Romney haunted by liberal past
It's tough to run for president as a social conservative when you previously led one of the country's most liberal states, a challenge Mitt Romney has struggled with all year.
The former governor of Massachusetts remains under assault, largely for his record as a governor and as a candidate in the New England state.
Republican rival Rudy Giuliani, himself a social moderate, is leading the charge, taking every opportunity to amplify Romney's political history. And it's not just the social policy stuff.
In November 2007, during an appearance on MSNBC's "Morning Joe" program, Giuliani accused Romney of once saying "he would be to the left of Teddy Kennedy on gay rights."
Then Giuliani added a more potent charge among GOP voters. He said Romney "didn't even support Ronald Reagan."
Romney has taken great pains to rebut Giuilani's charges during debate confrontations. But if Romney seems sensitive about his past campaign rhetoric, it's probably because there's reason to be.
While Romney never said he was "to the left of Teddy Kennedy on gay rights," Romney did reach out to gay and lesbian voters during his failed 1994 bid for Kennedy's Senate seat. More to the point, Romney said he could outperform Kennedy on gay and lesbian issues.
In an October 1994 letter to the Massachusetts chapter of the Log Cabin Republicans, a GOP gay rights group, Romney wrote, "For some voters it might be enough for me to simply match my opponent's record in this area. But I believe we can and must do better."
And during an August 1994 question and answer session with the Boston gay and lesbian newspaper Bay Windows, Romney said he could be a more effective advocate for gay rights than Kennedy because he is a Republican. "When Ted Kennedy speaks on gay rights, he's seen as an extremist. When Mitt Romney speaks on gay rights, he's seen as a centrist and a moderate," he said.
Some context is useful in explaining Romney's stance at the time. First, Massachusetts voters are amenable to gay rights. After all, Massachusetts was the first state to recognize gay marriage.
But probably more important is that at the time of Romney's 1994 Senate run, the state's governor was Bill Weld, a moderate Republican who garnered huge popularity. Weld favored fiscal conservatism and was supportive of abortion rights and gay rights. Later, his appointment of gay and lesbian officials to his administration and his support for a state commission on gay and lesbian youth made him a hero among gay rights activists, who hailed him as the most supportive governor in the country at that time.
Weld was up for re-election in 1994, the year Romney ran against Kennedy. Romney, in his interview with Bay Windows, made it plain that he hoped to ride Weld's coattails to victory. "I think Bill Weld comes as close as anyone," he said when asked whom in his party he aligned with. "I think Bill Weld's fiscal conservatism, his focus on creating jobs and employment and his efforts to fight discrimination and assure civil rights for all is a model that I identify with and aspire to."
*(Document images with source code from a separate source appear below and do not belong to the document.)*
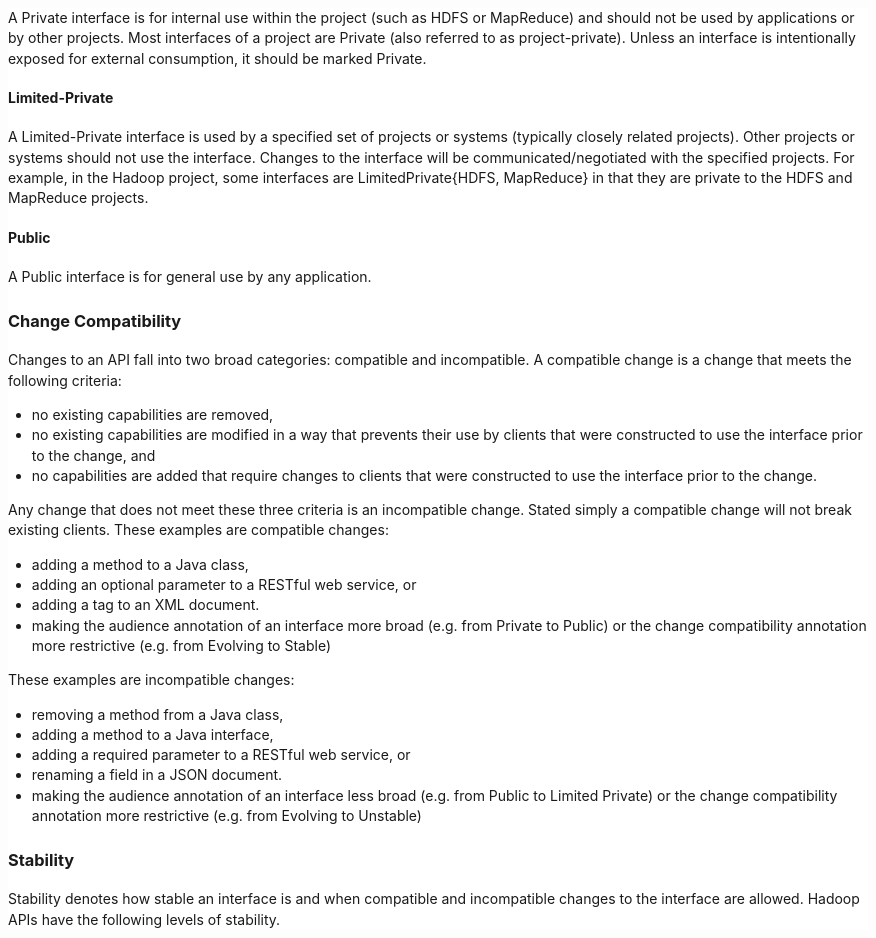 A Private interface is for internal use within the project (such as HDFS or
MapReduce) and should not be used by applications or by other projects. Most
interfaces of a project are Private (also referred to as project-private).
Unless an interface is intentionally exposed for external consumption, it should
be marked Private.

#### Limited-Private

A Limited-Private interface is used by a specified set of projects or systems
(typically closely related projects). Other projects or systems should not use
the interface. Changes to the interface will be communicated/negotiated with the
specified projects. For example, in the Hadoop project, some interfaces are
LimitedPrivate{HDFS, MapReduce} in that they are private to the HDFS and
MapReduce projects.

#### Public

A Public interface is for general use by any application.

### Change Compatibility

Changes to an API fall into two broad categories: compatible and incompatible.
A compatible change is a change that meets the following criteria:

* no existing capabilities are removed,
* no existing capabilities are modified in a way that prevents their use by clients that were constructed to use the interface prior to the change, and
* no capabilities are added that require changes to clients that were constructed to use the interface prior to the change.

Any change that does not meet these three criteria is an incompatible change.
Stated simply a compatible change will not break existing clients.  These
examples are compatible changes:

* adding a method to a Java class,
* adding an optional parameter to a RESTful web service, or
* adding a tag to an XML document.
* making the audience annotation of an interface more broad (e.g. from Private to Public) or the change compatibility annotation more restrictive (e.g. from Evolving to Stable)

These examples are incompatible changes:

* removing a method from a Java class,
* adding a method to a Java interface,
* adding a required parameter to a RESTful web service, or
* renaming a field in a JSON document.
* making the audience annotation of an interface less broad (e.g. from Public to Limited Private) or the change compatibility annotation more restrictive (e.g. from Evolving to Unstable)

### Stability

Stability denotes how stable an interface is and when compatible and
incompatible changes to the interface are allowed. Hadoop APIs have the
following levels of stability.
As far as Giuliani's assertion that Romney "didn't even support Ronald Reagan," there's something to that, too.
Romney tried to put some distance between himself and Reagan in his 1994 race with Kennedy. During a televised debate with Kennedy that October, he rebutted Kennedy's effort to link him to the former president: "I was an independent during the time of Reagan-Bush," he said. "I'm not trying to return to Reagan-Bush."
Nowadays, it's clear Romney has had a conversion in his views on Ronald Reagan, repeatedly referencing the former president in the most glowing terms on the campaign trail. Social conservatives, he says, shouldn't hold his past criticism of the 40th president against him. "Now, I wasn't always a Ronald Reagan conservative. Neither was Ronald Reagan, by the way," he told a meeting of conservative activists in January.
Giuliani's attacks on Romney aren't altogether true, but there's enough merit to keep Romney open to more challenge as the campaign ramps up.